1 – Surveillance de la quantité et de la qualité de la ressource à travers des réseaux de suivi (réseau de suivi au niveau quantitatif, plus réseau de suivi pour la surveillance de la qualité ;
2 – Animation (sensibilisation) pour la mise en place de mesures de protection des nappes au niveau des captages prioritaires (réduction des cultures consommatrices d’intrants, changements de cultures, désherbage mécanique) ; Animation pour la lutte contre les pollutions d’origine non-agricole (services techniques et espaces verts des collectivités) ;
3 – Elaboration du SAGE (Schéma d’Aménagement et de Gestion des Eaux) Vistre – Nappes Vistrenque et Costières. La démarche est portée à la fois par le Syndicat Mixte de Nappes Vistrenque et Costières et le Syndicat Mixte du Bassin Versant du Vistre.

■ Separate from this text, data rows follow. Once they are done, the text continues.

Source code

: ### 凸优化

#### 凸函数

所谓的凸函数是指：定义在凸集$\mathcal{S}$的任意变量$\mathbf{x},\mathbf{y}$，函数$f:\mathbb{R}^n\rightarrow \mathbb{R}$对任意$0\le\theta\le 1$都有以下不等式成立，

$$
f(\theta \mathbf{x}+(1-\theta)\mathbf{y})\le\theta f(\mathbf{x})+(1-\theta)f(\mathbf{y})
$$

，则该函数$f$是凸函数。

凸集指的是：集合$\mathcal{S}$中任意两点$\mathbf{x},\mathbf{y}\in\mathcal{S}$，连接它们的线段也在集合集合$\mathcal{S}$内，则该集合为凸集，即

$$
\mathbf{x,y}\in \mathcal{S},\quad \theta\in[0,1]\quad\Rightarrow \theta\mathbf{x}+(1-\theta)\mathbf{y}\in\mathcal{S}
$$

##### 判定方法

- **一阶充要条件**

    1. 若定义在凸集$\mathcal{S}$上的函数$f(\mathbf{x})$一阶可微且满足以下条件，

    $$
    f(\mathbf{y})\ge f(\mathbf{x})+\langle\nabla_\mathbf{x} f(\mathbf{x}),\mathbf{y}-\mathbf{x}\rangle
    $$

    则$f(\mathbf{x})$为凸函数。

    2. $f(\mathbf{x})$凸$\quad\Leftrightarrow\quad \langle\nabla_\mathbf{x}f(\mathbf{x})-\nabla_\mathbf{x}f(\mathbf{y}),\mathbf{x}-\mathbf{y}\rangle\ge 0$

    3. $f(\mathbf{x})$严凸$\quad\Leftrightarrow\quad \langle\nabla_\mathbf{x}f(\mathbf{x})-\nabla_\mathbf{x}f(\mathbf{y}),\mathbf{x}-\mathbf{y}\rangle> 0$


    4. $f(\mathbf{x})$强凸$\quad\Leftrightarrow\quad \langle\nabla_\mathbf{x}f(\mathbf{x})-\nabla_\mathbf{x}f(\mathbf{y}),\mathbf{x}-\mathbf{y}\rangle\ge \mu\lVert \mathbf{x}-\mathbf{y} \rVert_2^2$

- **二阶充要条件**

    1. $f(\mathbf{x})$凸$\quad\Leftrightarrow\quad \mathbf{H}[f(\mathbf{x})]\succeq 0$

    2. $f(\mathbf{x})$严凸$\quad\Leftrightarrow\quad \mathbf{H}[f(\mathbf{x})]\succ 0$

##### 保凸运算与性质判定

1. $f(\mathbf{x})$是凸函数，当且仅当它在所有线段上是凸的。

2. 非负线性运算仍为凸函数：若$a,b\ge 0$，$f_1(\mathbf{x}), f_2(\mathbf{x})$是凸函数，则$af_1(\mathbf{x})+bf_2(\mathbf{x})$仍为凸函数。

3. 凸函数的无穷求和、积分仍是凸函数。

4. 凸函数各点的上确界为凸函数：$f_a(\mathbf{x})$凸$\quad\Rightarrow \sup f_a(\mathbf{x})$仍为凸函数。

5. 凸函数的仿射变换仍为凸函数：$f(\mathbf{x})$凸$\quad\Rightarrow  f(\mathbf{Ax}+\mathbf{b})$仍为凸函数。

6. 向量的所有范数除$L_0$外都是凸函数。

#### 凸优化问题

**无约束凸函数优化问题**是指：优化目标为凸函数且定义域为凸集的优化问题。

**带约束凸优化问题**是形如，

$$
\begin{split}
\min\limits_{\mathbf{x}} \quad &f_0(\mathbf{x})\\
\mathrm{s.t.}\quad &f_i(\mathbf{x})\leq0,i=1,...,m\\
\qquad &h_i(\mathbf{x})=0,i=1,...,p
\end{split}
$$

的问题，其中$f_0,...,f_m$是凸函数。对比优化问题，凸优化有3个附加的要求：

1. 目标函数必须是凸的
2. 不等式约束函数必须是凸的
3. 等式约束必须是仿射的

Aujourd’hui, nous sommes dans la phase d’élaboration de la stratégie du SAGE, c’est-à-dire de définition de la politique de gestion de l’eau pour les 10 prochaines années : Comment satisfaire les besoins en eau potable ? Comment préserver la qualité des milieux aquatiques (eaux souterraines et eaux de surface) ? Comment se protéger du risque inondations ?
Voilà les trois volets enjeux du SAGE.